Kereta Tiongkok Melesat Bagai Peluru 350KM/Jam

Kereta China

Kereta cepat Tiongkok yang dikenal dengan kereta peluru melesat tajam dalam meningkatkan mobilitas orang untuk bepergian ke berbagai daerah di Republik Rakyat Tiongkok.

Dengan menggunakan kereta cepat generasi kedua, Fuxing, perjalanan dari Beijing ke Shanghai bisa ditempuh selama kurang lebih empat setengah jam atau lebih singkat dibandingkan jarak tempuh kereta cepat sebelumnya sekitar enam jam.

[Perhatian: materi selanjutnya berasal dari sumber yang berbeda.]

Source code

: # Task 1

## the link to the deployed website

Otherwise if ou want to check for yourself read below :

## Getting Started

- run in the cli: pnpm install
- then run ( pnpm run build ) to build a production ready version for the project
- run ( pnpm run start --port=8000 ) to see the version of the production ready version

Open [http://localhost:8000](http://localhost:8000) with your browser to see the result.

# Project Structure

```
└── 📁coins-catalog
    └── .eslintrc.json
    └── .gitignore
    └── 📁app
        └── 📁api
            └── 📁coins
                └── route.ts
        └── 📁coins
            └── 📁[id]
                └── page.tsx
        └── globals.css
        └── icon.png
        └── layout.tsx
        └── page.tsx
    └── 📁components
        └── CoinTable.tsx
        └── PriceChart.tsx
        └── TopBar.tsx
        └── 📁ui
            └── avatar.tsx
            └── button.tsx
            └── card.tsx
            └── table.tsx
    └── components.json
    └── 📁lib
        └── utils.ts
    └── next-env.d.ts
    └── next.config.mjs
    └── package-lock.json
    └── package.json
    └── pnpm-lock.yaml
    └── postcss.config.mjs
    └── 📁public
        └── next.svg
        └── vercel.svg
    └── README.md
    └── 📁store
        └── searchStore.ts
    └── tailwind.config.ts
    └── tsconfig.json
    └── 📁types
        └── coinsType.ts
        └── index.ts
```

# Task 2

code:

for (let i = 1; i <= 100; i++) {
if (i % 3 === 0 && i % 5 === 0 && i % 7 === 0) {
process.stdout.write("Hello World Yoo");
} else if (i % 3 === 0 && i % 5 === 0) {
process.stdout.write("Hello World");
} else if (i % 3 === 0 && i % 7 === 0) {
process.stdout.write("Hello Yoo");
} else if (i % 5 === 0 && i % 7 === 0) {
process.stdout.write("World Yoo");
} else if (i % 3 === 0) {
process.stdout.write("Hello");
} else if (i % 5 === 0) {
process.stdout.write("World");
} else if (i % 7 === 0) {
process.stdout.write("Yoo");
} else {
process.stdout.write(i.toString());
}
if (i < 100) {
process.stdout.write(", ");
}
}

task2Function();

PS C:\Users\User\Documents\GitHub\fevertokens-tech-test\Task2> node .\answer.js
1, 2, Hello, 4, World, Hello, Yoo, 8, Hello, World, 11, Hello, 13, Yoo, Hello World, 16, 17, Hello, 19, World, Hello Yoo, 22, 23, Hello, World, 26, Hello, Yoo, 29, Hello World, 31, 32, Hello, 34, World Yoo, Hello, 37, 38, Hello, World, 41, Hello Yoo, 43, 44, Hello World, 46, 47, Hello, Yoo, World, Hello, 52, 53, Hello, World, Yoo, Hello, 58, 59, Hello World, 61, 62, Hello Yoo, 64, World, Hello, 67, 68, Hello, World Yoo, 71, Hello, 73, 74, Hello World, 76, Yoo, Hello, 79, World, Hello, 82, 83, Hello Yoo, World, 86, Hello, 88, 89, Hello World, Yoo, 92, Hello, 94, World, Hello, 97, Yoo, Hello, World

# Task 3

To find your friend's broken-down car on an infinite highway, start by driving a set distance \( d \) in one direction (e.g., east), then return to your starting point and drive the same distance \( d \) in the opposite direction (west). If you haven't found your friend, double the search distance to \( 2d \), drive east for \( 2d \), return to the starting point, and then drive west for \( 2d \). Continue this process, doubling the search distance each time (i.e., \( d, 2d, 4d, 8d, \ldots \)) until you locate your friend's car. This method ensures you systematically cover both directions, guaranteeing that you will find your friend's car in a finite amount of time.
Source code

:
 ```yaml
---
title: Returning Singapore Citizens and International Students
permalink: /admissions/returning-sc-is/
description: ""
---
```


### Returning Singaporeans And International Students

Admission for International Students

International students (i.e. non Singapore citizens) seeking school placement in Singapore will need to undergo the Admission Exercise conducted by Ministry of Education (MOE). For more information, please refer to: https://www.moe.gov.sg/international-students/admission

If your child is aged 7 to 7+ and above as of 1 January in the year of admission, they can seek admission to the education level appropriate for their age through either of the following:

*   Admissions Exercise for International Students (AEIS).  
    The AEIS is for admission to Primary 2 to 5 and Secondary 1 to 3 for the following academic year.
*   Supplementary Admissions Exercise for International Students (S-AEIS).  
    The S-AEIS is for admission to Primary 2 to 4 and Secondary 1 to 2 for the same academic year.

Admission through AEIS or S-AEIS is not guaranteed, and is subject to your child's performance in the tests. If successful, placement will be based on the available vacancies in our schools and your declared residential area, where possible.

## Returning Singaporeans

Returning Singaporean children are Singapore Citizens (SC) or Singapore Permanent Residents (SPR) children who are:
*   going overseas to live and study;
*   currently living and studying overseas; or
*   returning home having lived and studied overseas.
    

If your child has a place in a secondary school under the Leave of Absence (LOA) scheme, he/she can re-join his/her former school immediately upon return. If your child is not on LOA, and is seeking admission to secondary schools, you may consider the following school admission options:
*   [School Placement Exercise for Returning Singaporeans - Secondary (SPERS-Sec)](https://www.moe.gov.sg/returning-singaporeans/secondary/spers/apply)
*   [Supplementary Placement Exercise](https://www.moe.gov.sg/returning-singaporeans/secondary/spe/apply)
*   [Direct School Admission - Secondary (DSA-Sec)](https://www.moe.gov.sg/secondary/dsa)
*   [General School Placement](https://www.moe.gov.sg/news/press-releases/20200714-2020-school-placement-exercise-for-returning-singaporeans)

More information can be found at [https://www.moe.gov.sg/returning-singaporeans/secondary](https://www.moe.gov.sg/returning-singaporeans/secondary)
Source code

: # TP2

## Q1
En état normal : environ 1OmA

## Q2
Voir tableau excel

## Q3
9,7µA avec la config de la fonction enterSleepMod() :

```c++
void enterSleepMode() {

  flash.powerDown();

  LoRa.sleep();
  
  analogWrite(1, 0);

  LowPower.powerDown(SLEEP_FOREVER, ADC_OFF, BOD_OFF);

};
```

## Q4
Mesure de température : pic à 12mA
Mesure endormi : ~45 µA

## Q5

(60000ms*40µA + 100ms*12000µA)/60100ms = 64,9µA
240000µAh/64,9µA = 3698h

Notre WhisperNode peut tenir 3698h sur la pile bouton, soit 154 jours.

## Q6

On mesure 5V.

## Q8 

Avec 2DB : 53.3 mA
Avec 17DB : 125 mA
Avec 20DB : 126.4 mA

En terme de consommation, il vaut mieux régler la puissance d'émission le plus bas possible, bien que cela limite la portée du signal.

Kereta cepat ini memiliki kecepatan hingga 350 km per jam yang melintasi jalur Beijing-Shanghai, Tiongkok sepanjang 1.318 kilometer.

Dari pantauan Antara, Beijing, Senin (30/10), masyarakat yang menggunakan kereta cepat ramai memadati stasiun kereta yang menyerupai bandara tersebut.


Bahkan tidak sedikit orang yang harus berdiri menunggu di dalam stasiun.

Selain itu, untuk memasuki stasiun, penumpang terlebih dahulu melalui pemeriksaan menggunakan detektor logam sementara loket untuk pemeriksaan tiket dibuka setengah jam sebelum keberangkatan. Saat menunggu, penumpang dapat duduk santai di ruang tunggu sambil berjalan-jalan mengunjungi sejumlah toko yang tersedia seperti toko makanan, minuman dan sepatu.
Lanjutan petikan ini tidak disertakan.